The Uighurs (or Uyghurs) were a Turkish community in northwestern China from 2017 to 2019, coinciding with the internment of minorities that China conducted to ‘root out terrorism’.  As China has a history of capturing people that don’t readily agree with them within their borders, that official statement is taken as a grain of salt along with many other statements that they’ve made in the past as they algorithmically silence communities that don’t adore their style of governance.

The study estimates the roughly 80,000 Uyghurs were sent to work in various factories across China, and the tendency of modern corporations eager to find cheap workers (also know as sweatshops) has seemed to bite the companies right on the butt as the report continues to generate interest.  While it’s tremendously unlikely that the corporations intentionally utilized slave labor, their choice of establishing factories where labor isn’t overseen by any moral governance has resulted in their link.

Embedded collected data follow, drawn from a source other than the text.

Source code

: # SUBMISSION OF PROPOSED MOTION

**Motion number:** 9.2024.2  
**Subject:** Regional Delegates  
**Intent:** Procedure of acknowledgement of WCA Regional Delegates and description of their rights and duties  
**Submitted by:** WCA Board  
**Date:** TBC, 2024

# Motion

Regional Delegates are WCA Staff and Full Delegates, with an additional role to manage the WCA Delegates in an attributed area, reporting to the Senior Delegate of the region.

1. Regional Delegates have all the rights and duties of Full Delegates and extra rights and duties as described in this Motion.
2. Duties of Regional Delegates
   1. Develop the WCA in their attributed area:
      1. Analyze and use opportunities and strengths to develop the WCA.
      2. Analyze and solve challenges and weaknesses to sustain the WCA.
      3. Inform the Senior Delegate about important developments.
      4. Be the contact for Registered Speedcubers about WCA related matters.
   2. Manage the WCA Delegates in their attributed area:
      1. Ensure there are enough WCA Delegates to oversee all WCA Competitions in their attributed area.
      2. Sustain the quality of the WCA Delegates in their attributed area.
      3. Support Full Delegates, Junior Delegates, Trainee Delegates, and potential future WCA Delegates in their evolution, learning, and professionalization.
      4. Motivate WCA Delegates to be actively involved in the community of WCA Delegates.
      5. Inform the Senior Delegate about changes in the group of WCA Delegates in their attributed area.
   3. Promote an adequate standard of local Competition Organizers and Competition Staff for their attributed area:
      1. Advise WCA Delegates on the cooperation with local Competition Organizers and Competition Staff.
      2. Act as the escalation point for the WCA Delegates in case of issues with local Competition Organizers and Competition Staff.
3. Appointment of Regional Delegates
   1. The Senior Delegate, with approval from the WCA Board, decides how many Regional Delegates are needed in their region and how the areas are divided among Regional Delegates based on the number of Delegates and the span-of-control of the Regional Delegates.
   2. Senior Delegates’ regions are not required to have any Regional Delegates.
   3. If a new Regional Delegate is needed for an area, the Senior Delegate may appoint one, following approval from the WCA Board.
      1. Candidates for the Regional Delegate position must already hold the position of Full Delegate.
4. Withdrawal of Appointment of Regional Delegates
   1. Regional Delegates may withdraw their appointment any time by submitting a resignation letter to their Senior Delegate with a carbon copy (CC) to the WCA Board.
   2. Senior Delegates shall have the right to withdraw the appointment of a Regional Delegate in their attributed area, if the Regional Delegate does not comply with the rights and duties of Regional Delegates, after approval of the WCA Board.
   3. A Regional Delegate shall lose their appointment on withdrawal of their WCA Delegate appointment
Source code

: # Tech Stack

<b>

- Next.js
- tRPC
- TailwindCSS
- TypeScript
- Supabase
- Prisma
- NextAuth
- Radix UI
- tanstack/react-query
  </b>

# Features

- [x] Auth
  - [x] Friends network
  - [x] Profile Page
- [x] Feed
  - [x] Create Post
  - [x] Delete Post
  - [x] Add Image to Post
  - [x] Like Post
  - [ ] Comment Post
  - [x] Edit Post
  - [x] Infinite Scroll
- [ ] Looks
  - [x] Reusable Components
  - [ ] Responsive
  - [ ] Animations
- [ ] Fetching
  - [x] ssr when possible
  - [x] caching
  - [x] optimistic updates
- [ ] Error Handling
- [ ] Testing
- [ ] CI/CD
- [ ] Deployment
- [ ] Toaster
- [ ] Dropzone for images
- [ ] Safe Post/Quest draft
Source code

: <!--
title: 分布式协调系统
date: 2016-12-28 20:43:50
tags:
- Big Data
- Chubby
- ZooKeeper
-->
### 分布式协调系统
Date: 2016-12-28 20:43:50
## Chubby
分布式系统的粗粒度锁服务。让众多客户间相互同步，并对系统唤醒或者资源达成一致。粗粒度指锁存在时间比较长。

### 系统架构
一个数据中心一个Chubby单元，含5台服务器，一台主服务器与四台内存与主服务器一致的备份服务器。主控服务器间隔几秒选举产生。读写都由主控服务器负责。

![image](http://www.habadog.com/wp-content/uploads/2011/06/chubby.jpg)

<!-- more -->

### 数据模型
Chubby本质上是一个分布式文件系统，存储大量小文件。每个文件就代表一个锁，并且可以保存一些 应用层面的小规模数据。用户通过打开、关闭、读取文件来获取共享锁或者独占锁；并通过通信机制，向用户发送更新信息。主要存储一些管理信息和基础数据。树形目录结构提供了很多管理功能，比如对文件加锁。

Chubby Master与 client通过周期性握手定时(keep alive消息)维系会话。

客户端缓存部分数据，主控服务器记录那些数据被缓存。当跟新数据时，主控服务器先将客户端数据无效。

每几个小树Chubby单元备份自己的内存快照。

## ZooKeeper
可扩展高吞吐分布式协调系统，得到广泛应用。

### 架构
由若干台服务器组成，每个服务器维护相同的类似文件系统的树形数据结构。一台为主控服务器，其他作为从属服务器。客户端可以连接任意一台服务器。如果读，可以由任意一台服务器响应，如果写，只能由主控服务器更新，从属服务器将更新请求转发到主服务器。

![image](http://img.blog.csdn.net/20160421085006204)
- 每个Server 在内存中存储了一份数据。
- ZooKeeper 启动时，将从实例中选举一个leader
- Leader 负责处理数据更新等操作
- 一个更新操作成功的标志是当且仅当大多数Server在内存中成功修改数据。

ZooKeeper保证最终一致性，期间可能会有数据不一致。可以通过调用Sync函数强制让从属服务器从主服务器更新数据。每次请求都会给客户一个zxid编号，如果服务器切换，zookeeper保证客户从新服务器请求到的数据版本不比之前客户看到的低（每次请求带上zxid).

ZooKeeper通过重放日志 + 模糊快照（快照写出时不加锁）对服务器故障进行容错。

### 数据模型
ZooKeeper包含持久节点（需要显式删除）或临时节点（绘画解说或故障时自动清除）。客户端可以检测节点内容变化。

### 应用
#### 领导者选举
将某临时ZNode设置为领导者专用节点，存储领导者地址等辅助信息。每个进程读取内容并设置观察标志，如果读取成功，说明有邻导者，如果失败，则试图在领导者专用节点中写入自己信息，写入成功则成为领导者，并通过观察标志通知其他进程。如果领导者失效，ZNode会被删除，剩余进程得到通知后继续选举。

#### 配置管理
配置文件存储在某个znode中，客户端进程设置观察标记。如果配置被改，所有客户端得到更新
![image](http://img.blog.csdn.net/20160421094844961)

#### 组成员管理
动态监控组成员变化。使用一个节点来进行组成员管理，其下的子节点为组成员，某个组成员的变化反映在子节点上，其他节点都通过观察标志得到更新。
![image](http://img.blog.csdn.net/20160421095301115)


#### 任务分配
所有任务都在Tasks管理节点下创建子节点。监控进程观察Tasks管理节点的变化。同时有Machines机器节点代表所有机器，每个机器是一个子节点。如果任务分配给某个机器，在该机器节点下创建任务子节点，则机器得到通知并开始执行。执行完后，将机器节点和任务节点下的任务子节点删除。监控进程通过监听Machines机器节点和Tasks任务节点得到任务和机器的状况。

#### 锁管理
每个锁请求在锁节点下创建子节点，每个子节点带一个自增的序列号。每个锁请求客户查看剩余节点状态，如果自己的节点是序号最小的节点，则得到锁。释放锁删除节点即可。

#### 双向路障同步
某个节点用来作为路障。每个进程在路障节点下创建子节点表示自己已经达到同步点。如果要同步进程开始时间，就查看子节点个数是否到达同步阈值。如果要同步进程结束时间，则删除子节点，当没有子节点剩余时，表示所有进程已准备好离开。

The second event occurred shortly after the study was published; Bill Gates has stepped down from Microsoft’s Board of Directors to ‘spend more time on philanthropic activities’.

Bill Gates has been focused primarily on his philanthropic activities since 2000 when he stepped down as the CEO of Microsoft.  His works have ranged from combatting viruses and illnesses that plague much of the undeveloped world to ensuring that as many children as possible have the opportunity for an education.

The two events could very well be unrelated, but presuming that the report from the Australian Strategic Policy Institute is accurate, it’s difficult to state objectively that Bill Gates wouldn’t want to distance himself, and thus his philanthropic organizations, from the inevitable and insatiable greed that corporations are apparently mandated to exhibit freely.  The closest we’ll likely ever get to an admittance of the study being factual is this, frankly, and the study itself has appeared to have little effect on how corporations continue to manage their production lines.  Microsoft’s entanglement also seems plausible as the Coronavirus is slated to halt plans for the launch of the upcoming Xbox Series X.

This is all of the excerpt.